- Born: David Angelico Nicholas Gooden 13 May 1966 (age 59) Chelsea, London, England
- Genres: Techno, Brit-hop, hip house
- Years active: 1983–present
- Website: Dave Angel Facebook

= Dave Angel =

Dave Angel (born David Angelico Nicholas Gooden; 13 May 1966) is an English techno musician. Angel was born in Chelsea, London, England. He is the son of a London-based jazz musician, and the elder brother of rapper Monie Love. He had an unorthodox musical education; his father influenced him deeply, as did his friends and his environment, including the radio. He listened not only to Miles Davis and Charlie Parker, but also to soul music and funk. Even though he was playing instruments at 14 years old, including percussion, his musical development was not easy or straightforward.

==Career==
His musical career started when he borrowed an old electronic keyboard from a friend and, using a double tape deck, assembled a bassline and drum track, over which he laid "Sweet Dreams (Are Made of This)" by Eurythmics. He called the result his Nightmare mix, and borrowed money from a friend to press 500 copies. When BMG, and thus the Eurythmics, learnt of this, Annie Lennox wanted to prevent the sale of what was in effect an unlicensed version of their song; however, her partner Dave Stewart liked the mix, and persuaded her to allow Angel to go ahead.

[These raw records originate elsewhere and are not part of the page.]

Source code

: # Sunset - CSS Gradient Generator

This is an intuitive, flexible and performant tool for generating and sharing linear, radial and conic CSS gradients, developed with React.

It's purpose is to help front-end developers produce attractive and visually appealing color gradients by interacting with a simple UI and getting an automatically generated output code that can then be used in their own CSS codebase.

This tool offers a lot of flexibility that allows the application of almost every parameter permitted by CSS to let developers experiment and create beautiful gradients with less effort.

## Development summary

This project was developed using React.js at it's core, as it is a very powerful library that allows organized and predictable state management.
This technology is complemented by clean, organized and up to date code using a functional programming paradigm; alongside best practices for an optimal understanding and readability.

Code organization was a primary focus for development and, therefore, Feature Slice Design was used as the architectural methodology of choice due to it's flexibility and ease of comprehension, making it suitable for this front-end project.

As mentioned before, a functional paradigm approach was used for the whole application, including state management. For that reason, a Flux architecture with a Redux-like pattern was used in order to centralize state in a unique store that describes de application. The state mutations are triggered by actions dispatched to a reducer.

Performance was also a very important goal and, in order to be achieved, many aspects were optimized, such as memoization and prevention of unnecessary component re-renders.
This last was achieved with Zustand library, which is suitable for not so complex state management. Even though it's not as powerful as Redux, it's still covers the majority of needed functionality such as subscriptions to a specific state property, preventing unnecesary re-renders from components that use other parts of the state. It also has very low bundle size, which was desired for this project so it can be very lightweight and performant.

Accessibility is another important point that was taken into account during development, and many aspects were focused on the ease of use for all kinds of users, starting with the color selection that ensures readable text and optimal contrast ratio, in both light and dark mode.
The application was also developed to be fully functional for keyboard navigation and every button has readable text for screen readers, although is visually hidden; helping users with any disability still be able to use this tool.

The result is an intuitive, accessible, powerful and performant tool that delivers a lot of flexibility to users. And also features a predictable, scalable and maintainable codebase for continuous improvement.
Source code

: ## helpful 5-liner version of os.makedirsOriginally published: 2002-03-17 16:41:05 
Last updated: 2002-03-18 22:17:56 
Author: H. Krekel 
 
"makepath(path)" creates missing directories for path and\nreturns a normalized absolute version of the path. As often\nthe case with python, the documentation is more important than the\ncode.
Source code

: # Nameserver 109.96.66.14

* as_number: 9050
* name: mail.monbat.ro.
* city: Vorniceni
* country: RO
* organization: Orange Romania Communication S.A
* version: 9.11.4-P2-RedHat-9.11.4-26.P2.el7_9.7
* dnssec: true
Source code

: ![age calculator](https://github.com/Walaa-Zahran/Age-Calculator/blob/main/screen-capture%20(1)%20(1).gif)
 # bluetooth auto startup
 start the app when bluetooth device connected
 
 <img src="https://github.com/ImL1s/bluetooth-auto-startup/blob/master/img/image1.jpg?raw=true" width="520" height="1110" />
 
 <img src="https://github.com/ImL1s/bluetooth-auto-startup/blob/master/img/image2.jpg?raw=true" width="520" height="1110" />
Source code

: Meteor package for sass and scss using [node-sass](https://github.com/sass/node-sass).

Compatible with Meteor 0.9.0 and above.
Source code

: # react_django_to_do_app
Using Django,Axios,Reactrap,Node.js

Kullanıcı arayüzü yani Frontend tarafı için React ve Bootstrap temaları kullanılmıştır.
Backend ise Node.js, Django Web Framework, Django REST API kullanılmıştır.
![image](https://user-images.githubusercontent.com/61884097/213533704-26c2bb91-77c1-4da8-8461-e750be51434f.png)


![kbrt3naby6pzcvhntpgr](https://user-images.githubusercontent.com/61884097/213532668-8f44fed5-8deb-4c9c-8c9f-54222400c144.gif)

The track, involving elements of jazz, Detroit techno and breakbeat hardcore, was successful, reaching number 23 on the UK Singles Chart.

Not long afterwards, Angel received many invitations, and gained much respect from European artists, becoming part of the Phaze One team together with the drum & bass DJs Fabio and Grooverider (who used to play styles from house to hardcore at that time). The doors were also opened for his career as a producer. Despite the quality of his productions, however, such as the EPs "The Family" by Apollo and "Royal Techno" by Rotation Records, he was unable to make much impression in England. Through his label, Rotation Records, he gave opportunities to many of the current producers, including many of other nationalities, such as Paul Hazel, Cisco Ferreira, Vince Watson, Samuel L. Session, Steve Rachmad, and Sharpside.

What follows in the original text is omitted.